Lawrence A. Uzzell, president of Learn, Inc., a nonprofit group that promotes tax credits and vouchers, said that public support for vouchers is widespread because “the liberal agenda has been tried and it has not worked.” But the voucher idea still has not been tested on a large scale, said Mr. Uzzell, who assumed the post at Learn, Inc. last year after resigning as special assistant to the director of the National Institute of Education, when the director was fired.
Other speakers on education at the conference included Albert A. Angrisani, assistant secretary of labor for employment and training, and Oklahoma State Senator William D. Graves. President Reagan also addressed the conference and repeated his support for tuition tax credits and school prayer.
Because most families cannot choose the schools their children attend, said Mr. Uzzell, the schools are not accountable to their needs. Government incentives--whether for the “liberal” goal of equality, or the “conservative” goal of excellence--will not change the schools’ approach to teaching, he added.
“If we can fix the problem of the government’s monopoly on schools, we’d be able to fix all the other problems of schools,” Mr. Uzzell said.
Desirable National Policy
Mr. Uzzell praised President Reagan’s introduction of the voucher concept as a desirable national policy, as well as his continued support for tuition tax credits for private schools. But he criticized the President for failing to “pulverize” the Education Department and for proposing a jobs-training bill.
Mr. Angrisani praised the Labor Department’s dismantling of the Comprehensive Employment and Training Act (ceta) in favor of the Job Training Partnership Act, which the President signed into law late last year.
He said the new program’s emphasis on training and cooperation with business would be more valuable than public-sector “make-work” jobs.
But Mr. Uzzell said he was not impressed.
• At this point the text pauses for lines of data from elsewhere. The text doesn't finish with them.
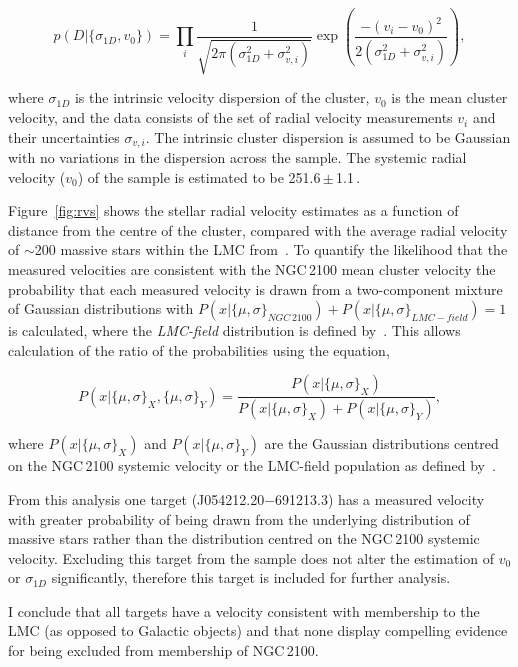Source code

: \begin{equation}
p(D|\{\sigma_{1D}, v_0\}) = \prod_i \frac{1}{\sqrt{2 \pi (\sigma_{1D}^2+ \sigma_{v, i}^2)}}  \exp{\left(\frac{-(v_i - v_0)^2}{2 (\sigma_{1D}^2+ \sigma_{v, i}^2)}\right)},
\label{eq:like}
\end{equation}

\noindent where $\sigma_{1D}$ is the intrinsic velocity dispersion of the cluster, $v_0$ is the mean cluster velocity, and the data consists of the set of radial velocity measurements $v_i$ and their uncertainties $\sigma_{v, i}$.
The intrinsic cluster dispersion is assumed to be Gaussian with no variations in the dispersion across the sample.
The systemic radial velocity ($v_0$) of the sample is estimated to be 251.6\,$\pm$\,1.1\,\kms.

Figure~\ref{fig:rvs} shows the stellar radial velocity estimates as a function of distance from the centre of the cluster, compared with the average radial velocity of $\sim$200 massive stars within the LMC from~\citet[][green dashed line]{2015A&A...584A...5E}.
To quantify the likelihood that the measured velocities are consistent with the NGC\,2100 mean cluster velocity the probability that each measured velocity is drawn from a two-component mixture of Gaussian distributions with
$P(x|\{\mu, \sigma\}_{NGC\,2100}) + P(x|\{\mu, \sigma\}_{LMC-field}) = 1$ is calculated,
where the {\it LMC-field} distribution is defined by~\cite{2015A&A...584A...5E}.
This allows calculation of the ratio of the probabilities using the equation,

\begin{equation}
    P(x|\{\mu, \sigma\}_X,\{\mu, \sigma\}_Y) = \frac{P(x|\{\mu, \sigma\}_X)}{P(x|\{\mu, \sigma\}_X) + P(x|\{\mu, \sigma\}_Y)},
\end{equation}

where $P(x|\{\mu, \sigma\}_X)$ and $P(x|\{\mu, \sigma\}_Y)$ are the Gaussian distributions centred on the NGC\,2100 systemic velocity or the LMC-field population as defined by~\cite{2015A&A...584A...5E}.

From this analysis one target (J054212.20$-$691213.3) has a measured velocity with greater probability of being drawn from the underlying distribution of massive stars rather than the distribution centred on the NGC\,2100 systemic velocity.
Excluding this target from the sample does not alter the estimation of $v_0$ or $\sigma_{1D}$ significantly, therefore this target is included for further analysis.

I conclude that all targets have a velocity consistent with membership to the LMC (as opposed to Galactic objects) and that none display compelling evidence for being excluded from membership of NGC\,2100.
“That’s totally wrong,” he said of the program, which will cost $3.7 billion this year. “We can’t predict what a student is going to need [to compete in the job market]. I agree that there is a crisis in math and science, but I don’t think there’s anything the federal government can do about it.”
Praises Judge Hand
Mr. Graves, who is also a lawyer for a kindergarten-through-9th-grade school in Little Axe, Okla., that is defending its school-prayer policy in U.S. District Court, attacked the U.S. Supreme Court’s decisions in 1962 and 1963 that found school prayer to be in violation of the Constitution’s prohibition against the establishment of religion.
Mr. Graves praised an opinion by U.S. District Judge W. Brevard Hand that the Court had erred in finding school prayer unconstitutional. “He’s one of the few judges I know who has read the Firstment,” Mr. Graves said.
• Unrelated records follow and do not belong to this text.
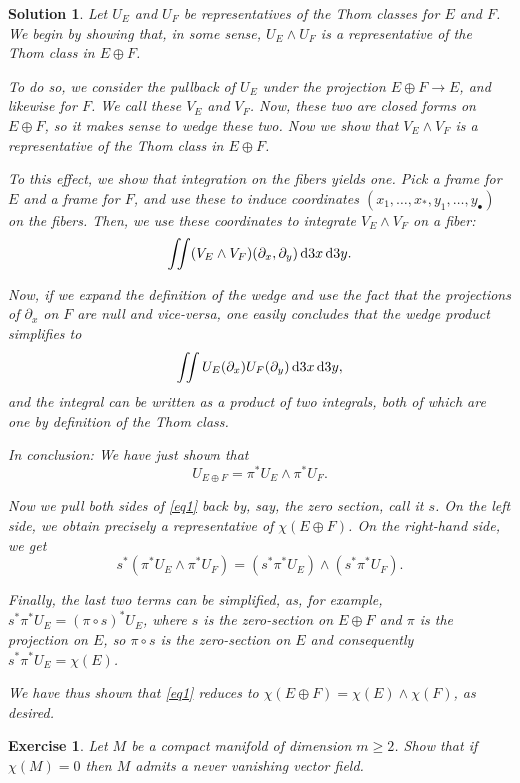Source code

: \documentclass{article}
\newtheorem{ex}{Exercise}
\theoremstyle{nonumberplain}
\newtheorem{sol}{Solution}
\begin{document}
\begin{sol}
Let $U_E$ and $U_F$ be representatives of the Thom classes for $E$ and $F$. We begin by showing that, in some sense, $U_E \wedge U_F$ is a representative of the Thom class in $E \oplus F$.

To do so, we consider the pullback of $U_E$ under the projection $E \oplus F \to E$, and likewise for $F$. We call these $V_E$ and $V_F$. Now, these two are closed forms on $E \oplus F$, so it makes sense to wedge these two. Now we show that $V_E \wedge V_F$ is a representative of the Thom class in $E \oplus F$.

To this effect, we show that integration on the fibers yields one. Pick a frame for $E$ and a frame for $F$, and use these to induce coordinates $(x_1, \dots, x_*, y_1, \dots, y_\bullet)$ on the fibers. Then, we use these coordinates to integrate $V_E \wedge V_F$ on a fiber:
\[\iint (V_E \wedge V_F)(\partial_x,\partial_y) \dl3x \dl3y.\]

Now, if we expand the definition of the wedge and use the fact that the projections of $\partial_x$ on $F$ are null and vice-versa, one easily concludes that the wedge product simplifies to
\[\iint U_E(\partial_x) U_F(\partial_y) \dl3x \dl3y,\]
and the integral can be written as a product of two integrals, both of which are one by definition of the Thom class.

In conclusion: We have just shown that
\begin{equation}\label{eq1}
U_{E \oplus F} = \pi^* U_E \wedge \pi^* U_F.
\end{equation}

Now we pull both sides of \eqref{eq1} back by, say, the zero section, call it $s$. On the left side, we obtain precisely a representative of $\chi(E \oplus F)$. On the right-hand side, we get
\[s^*(\pi^* U_E \wedge \pi^* U_F) = (s^* \pi^* U_E) \wedge (s^* \pi^* U_F).\]

Finally, the last two terms can be simplified, as, for example, $s^* \pi^* U_E = (\pi \circ s)^* U_E$, where $s$ is the zero-section on $E \oplus F$ and $\pi$ is the projection on $E$, so $\pi \circ s$ is the zero-section on $E$ and consequently $s^* \pi^* U_E = \chi(E)$. 

We have thus shown that \eqref{eq1} reduces to $\chi(E \oplus F) = \chi(E) \wedge \chi(F)$, as desired.
\end{sol}

\begin{ex}
Let $M$ be a compact manifold of dimension $m \geq 2$. Show that if $\chi(M) = 0$ then $M$ admits a never vanishing vector field.
\end{ex}
\end{document}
(U.S. Supreme Court Justice Lewis Powell has ordered an injunction preventing the state’s prayer law from being implemented until the case is heard by the U.S. Court of Appeals.)
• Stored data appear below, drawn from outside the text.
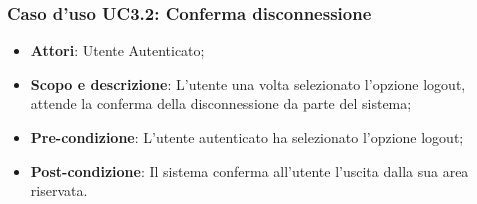 \subsubsection{Caso d'uso UC3.2: Conferma disconnessione}
	\begin{itemize}
		\item
			\textbf{Attori}: Utente Autenticato;
		\item
			\textbf{Scopo e descrizione}: L'utente una volta selezionato l'opzione logout, attende la conferma della disconnessione da parte del sistema;
 		\item
			\textbf{Pre-condizione}: L'utente autenticato ha selezionato l'opzione logout;
		\item
			\textbf{Post-condizione}: Il sistema conferma all'utente l'uscita dalla sua area riservata.
	\end{itemize}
The framers of the Constitution, Mr. Graves said, “did not believe in the separation of church and state.” Their only prohibition, he said, was against the establishment of a national religion.
Further, Mr. Graves said, many government policies since the nation’s founding--such as the use of chaplains in the Congress, “Christianizing the Indians,” and recommending Bible study in schools--were in agreement with the Constitution’s aims.
But with the 1960’s decisions, he said, “the Supreme Court has made itself the overseer of religion.” The solution, he said, is for the Congress to pass a law restricting the courts’ authority in church-state issues.